### Task statement
Retype only the lines below from the one with "# TERMS OF SERVICE" to the one with "### 1. ACCEPTANCE OF TERMS", inclusive, skipping every image.

Extracted records
------------
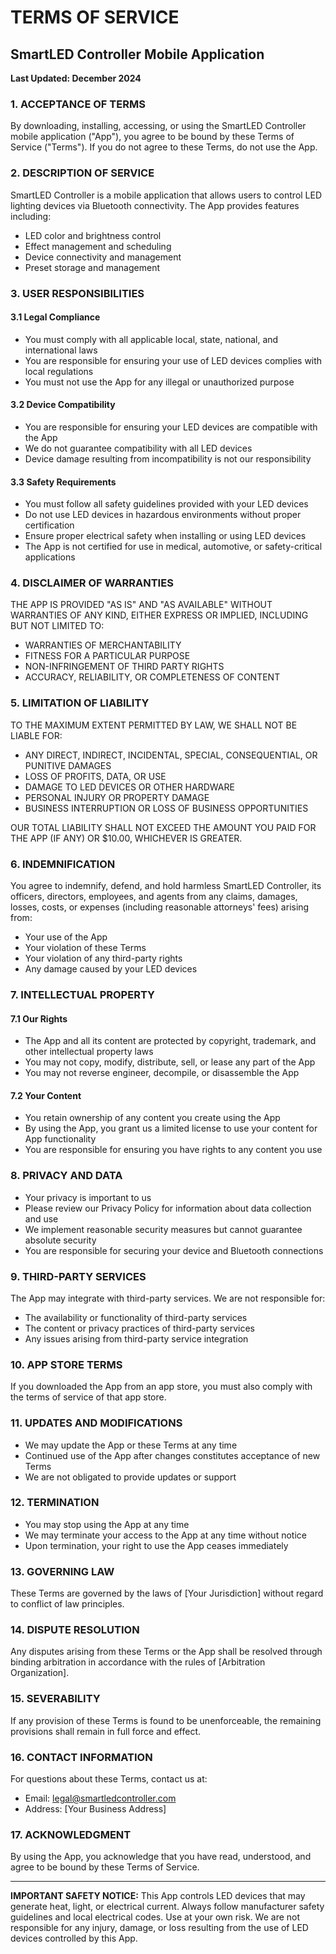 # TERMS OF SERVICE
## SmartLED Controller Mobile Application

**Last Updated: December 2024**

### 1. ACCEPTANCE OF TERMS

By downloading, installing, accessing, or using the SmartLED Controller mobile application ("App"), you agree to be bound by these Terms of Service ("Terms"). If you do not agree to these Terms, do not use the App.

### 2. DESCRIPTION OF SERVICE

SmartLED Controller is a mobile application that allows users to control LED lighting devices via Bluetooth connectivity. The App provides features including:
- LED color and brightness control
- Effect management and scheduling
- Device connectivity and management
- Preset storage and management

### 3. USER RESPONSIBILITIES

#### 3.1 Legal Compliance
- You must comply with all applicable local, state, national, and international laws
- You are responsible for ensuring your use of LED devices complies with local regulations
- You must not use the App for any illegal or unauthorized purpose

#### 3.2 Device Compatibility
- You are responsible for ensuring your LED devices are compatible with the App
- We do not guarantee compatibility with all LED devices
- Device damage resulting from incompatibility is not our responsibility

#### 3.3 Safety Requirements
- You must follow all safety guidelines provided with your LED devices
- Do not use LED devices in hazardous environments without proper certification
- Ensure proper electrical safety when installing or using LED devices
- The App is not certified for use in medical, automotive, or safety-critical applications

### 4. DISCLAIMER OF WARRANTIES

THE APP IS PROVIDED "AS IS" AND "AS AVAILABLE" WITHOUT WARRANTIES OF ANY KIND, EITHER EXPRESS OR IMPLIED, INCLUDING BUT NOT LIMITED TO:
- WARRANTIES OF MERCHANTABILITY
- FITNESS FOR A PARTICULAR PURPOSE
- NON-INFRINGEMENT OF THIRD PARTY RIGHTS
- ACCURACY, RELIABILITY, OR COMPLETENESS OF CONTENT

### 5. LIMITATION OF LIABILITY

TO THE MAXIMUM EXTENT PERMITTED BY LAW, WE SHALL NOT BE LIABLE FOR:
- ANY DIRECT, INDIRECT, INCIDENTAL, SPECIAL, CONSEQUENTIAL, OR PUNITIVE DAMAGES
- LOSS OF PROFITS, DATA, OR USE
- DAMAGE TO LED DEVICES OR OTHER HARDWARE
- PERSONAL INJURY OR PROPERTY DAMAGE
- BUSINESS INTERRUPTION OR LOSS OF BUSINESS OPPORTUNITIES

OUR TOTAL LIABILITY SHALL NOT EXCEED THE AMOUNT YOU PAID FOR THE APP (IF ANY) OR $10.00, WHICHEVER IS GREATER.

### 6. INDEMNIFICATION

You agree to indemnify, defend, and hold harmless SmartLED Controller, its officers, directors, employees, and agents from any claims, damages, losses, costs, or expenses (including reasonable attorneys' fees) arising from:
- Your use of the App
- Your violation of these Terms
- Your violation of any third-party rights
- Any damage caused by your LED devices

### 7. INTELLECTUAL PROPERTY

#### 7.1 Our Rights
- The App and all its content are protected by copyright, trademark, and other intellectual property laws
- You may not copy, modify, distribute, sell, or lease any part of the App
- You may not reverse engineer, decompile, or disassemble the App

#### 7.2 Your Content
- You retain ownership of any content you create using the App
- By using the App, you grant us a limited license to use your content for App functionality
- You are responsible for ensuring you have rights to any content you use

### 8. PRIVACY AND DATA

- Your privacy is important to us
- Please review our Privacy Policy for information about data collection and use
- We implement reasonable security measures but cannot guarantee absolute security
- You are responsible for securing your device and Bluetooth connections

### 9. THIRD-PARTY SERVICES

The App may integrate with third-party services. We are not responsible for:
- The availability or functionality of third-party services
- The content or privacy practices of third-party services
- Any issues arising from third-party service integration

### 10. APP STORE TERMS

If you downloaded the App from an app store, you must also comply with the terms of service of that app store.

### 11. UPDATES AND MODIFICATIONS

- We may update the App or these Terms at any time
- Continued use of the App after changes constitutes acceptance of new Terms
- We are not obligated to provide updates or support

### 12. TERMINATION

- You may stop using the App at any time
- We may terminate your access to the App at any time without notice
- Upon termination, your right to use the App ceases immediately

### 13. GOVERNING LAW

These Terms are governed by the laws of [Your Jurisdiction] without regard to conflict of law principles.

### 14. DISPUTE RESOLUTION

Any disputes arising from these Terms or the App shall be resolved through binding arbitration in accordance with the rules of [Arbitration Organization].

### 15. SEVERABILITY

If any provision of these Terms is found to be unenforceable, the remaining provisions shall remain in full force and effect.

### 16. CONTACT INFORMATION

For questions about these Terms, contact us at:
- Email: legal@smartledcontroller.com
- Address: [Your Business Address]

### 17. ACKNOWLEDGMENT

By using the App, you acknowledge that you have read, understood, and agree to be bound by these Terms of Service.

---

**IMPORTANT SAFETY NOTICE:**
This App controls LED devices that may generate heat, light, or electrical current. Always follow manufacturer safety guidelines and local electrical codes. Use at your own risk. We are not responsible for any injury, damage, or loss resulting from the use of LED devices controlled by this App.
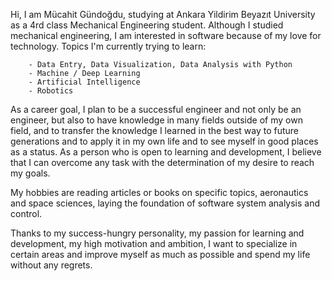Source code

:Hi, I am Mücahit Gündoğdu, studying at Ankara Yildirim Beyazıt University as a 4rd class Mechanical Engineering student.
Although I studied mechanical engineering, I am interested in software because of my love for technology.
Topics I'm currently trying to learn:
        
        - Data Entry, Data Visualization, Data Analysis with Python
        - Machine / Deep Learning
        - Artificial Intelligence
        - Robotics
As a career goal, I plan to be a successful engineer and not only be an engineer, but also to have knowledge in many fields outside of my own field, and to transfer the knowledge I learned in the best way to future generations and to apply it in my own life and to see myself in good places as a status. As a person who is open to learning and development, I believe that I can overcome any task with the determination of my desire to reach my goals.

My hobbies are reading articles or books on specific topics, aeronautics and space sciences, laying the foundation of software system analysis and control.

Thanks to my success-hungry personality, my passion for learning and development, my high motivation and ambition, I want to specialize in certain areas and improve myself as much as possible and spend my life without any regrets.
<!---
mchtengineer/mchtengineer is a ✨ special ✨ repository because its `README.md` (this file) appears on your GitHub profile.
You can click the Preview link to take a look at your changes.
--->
------------
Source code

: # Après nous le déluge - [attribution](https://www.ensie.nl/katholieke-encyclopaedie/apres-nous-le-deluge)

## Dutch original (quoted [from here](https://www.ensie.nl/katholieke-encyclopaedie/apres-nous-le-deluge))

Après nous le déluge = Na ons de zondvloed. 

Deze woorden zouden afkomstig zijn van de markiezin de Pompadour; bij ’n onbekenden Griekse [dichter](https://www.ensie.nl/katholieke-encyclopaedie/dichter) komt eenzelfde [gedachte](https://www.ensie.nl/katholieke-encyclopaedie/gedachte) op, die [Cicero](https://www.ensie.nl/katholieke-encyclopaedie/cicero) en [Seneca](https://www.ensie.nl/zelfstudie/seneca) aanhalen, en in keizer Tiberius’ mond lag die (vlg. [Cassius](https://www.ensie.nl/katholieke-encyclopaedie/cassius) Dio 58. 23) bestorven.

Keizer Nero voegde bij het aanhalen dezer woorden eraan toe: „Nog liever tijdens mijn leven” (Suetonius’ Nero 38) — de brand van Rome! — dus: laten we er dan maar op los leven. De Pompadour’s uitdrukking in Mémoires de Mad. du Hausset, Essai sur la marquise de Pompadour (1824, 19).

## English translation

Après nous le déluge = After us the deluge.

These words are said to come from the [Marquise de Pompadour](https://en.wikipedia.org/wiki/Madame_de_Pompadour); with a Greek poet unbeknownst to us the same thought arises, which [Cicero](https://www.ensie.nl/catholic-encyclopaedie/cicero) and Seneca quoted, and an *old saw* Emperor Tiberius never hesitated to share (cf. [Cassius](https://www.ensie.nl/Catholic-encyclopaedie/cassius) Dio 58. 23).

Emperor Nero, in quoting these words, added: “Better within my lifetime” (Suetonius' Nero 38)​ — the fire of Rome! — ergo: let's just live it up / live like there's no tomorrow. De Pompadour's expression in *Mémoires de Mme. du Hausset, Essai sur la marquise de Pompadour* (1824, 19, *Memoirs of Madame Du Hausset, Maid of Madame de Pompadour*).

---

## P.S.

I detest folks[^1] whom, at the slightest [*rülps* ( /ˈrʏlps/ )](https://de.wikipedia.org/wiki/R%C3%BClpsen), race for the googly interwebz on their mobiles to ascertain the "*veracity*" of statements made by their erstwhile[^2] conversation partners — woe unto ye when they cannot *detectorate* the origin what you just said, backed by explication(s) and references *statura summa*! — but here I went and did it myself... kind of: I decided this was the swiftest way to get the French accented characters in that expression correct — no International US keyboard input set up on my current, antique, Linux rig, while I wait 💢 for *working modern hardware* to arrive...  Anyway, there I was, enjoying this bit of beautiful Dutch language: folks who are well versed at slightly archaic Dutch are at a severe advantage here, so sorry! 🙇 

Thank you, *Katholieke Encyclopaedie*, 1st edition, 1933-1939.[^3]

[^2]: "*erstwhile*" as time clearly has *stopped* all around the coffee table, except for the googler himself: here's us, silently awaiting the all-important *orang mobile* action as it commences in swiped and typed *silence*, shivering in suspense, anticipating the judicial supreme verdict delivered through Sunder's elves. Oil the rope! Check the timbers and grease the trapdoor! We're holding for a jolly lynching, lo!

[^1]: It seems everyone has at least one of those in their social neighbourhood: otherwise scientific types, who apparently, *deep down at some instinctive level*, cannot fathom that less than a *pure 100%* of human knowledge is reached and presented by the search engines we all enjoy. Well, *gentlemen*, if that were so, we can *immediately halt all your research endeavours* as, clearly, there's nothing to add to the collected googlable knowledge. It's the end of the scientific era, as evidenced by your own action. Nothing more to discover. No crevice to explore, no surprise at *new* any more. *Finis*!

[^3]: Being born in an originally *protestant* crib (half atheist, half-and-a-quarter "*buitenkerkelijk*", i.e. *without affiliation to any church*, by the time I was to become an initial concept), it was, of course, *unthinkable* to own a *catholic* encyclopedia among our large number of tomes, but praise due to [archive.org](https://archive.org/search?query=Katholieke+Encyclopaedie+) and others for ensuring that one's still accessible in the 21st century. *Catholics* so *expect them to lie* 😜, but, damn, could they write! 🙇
------------
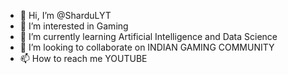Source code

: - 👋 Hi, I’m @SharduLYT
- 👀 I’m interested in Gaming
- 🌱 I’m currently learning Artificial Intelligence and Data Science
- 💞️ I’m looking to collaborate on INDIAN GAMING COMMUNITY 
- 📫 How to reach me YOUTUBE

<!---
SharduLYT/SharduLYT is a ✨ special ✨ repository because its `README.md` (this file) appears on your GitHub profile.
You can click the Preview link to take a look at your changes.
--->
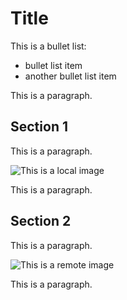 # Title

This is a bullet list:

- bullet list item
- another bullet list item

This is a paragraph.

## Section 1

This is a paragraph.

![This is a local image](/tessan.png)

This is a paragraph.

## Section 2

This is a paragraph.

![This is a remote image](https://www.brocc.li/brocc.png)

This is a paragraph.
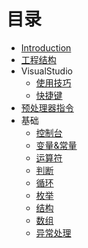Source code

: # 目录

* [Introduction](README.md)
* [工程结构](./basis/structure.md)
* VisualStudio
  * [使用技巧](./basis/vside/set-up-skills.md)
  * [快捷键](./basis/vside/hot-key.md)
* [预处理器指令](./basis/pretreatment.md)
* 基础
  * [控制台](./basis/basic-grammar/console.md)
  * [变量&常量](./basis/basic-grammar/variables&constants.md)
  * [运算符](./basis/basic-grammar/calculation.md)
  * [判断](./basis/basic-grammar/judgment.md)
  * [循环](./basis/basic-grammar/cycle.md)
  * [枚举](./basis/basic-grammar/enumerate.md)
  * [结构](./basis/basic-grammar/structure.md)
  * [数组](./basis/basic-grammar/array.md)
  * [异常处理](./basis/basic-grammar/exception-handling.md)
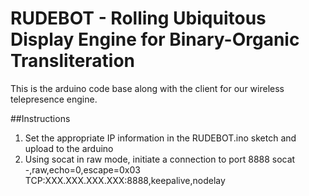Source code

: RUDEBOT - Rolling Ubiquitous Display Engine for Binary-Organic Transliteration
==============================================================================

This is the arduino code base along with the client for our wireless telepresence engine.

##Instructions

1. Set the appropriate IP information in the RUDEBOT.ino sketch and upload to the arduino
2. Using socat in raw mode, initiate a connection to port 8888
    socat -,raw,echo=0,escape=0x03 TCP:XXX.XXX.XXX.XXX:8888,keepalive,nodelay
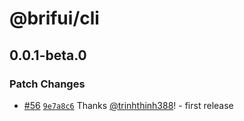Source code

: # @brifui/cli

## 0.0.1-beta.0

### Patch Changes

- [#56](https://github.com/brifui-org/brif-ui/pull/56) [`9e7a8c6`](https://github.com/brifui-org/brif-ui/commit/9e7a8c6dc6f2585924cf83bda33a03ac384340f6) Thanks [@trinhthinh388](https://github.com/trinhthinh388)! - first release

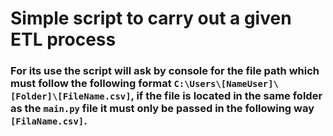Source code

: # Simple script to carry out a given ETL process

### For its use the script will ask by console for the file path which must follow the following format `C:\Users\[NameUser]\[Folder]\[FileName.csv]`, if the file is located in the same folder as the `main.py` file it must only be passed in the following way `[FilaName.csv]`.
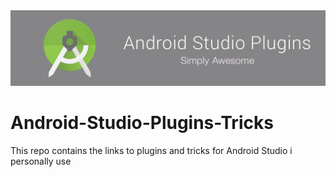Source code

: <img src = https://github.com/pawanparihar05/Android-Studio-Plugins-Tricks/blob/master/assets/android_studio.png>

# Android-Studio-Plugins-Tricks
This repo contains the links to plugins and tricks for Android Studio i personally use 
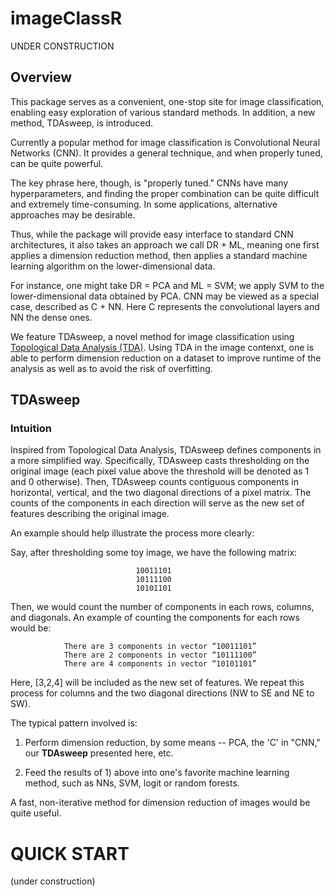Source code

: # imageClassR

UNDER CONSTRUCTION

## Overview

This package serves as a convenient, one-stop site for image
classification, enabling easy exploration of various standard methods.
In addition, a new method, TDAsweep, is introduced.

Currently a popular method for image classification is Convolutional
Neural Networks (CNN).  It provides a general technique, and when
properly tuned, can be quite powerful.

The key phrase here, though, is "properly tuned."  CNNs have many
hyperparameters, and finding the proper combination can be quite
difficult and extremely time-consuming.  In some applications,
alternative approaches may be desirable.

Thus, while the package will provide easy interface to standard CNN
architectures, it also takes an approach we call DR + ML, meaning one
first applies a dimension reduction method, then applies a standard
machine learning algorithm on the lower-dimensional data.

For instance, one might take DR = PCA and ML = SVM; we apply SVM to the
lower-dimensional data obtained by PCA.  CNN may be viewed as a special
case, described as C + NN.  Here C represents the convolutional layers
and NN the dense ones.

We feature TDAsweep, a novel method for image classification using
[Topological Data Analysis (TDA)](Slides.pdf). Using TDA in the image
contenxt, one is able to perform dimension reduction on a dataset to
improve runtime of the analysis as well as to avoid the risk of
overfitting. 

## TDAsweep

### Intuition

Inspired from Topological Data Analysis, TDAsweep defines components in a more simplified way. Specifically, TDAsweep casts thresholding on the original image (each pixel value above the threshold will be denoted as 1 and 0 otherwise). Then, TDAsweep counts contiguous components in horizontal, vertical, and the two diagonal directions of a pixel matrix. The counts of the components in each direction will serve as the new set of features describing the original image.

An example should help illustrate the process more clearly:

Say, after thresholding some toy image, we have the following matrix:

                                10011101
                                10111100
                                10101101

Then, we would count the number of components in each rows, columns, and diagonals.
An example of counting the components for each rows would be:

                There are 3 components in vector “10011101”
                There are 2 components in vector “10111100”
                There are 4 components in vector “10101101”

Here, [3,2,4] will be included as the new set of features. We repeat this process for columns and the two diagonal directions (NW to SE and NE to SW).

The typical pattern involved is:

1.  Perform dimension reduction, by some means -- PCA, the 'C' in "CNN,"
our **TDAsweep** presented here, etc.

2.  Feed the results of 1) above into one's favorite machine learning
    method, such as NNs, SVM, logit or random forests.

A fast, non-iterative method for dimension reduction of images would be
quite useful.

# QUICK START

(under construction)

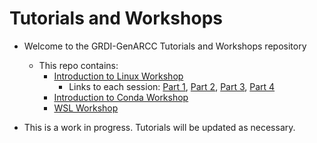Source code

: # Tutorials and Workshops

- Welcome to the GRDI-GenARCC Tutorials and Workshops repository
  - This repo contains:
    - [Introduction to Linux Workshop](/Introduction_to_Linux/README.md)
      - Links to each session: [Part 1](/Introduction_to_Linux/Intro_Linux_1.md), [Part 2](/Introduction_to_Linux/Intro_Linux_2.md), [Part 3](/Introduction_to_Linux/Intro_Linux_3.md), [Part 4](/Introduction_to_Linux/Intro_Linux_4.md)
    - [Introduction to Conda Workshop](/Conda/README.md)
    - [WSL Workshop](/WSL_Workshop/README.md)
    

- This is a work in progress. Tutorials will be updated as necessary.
------------
### Exercise response
 # TERMS OF SERVICE
## SmartLED Controller Mobile Application

**Last Updated: December 2024**

### 1. ACCEPTANCE OF TERMS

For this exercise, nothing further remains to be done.